* Work request *
Only the line containing "such a condition, he" and those after it, up to the end of the records below, are to be set down, exactly as written.

Data excerpts:
┌────────

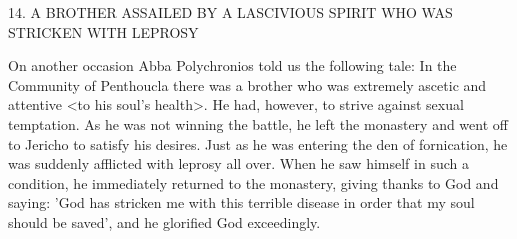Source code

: 14. A BROTHER ASSAILED BY A LASCIVIOUS
SPIRIT WHO WAS STRICKEN WITH LEPROSY

On another occasion Abba Polychronios told us the following tale:
In the Community of Penthoucla there was a brother who was
extremely ascetic and attentive <to his soul's health>. He had,
however, to strive against sexual temptation. As he was not winning
the battle, he left the monastery and went off to Jericho to satisfy
his desires. Just as he was entering the den of fornication, he was
suddenly afflicted with leprosy all over. When he saw himself in
such a condition, he immediately returned to the monastery, giving
thanks to God and saying: 'God has stricken me with this terrible
disease in order that my soul should be saved', and he glorified God
exceedingly.


└────────

* Final answer *
such a condition, he immediately returned to the monastery, giving
thanks to God and saying: 'God has stricken me with this terrible
disease in order that my soul should be saved', and he glorified God
exceedingly.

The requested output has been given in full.